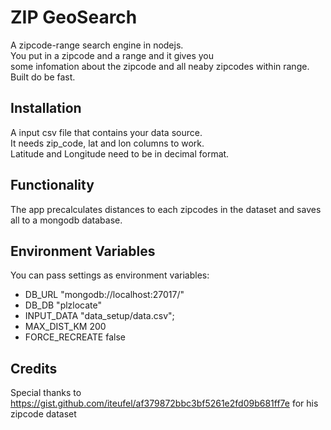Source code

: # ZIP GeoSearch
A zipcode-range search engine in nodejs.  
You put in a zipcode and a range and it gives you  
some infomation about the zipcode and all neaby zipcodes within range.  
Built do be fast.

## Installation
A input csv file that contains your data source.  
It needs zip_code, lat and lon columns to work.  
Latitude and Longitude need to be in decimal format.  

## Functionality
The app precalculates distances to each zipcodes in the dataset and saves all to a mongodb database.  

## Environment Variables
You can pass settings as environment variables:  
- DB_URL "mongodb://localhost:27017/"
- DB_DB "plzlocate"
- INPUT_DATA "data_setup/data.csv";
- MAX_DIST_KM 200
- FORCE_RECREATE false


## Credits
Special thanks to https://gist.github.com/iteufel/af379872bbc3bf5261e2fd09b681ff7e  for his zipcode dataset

※ ※ ※

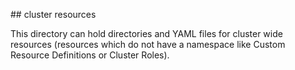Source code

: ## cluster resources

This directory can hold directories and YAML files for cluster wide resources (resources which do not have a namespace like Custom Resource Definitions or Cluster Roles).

※ ※ ※

## Task to carry out
Report the lines above that have the word "cluster" in them.

## Written solution
: ## cluster resources
This directory can hold directories and YAML files for cluster wide resources (resources which do not have a namespace like Custom Resource Definitions or Cluster Roles).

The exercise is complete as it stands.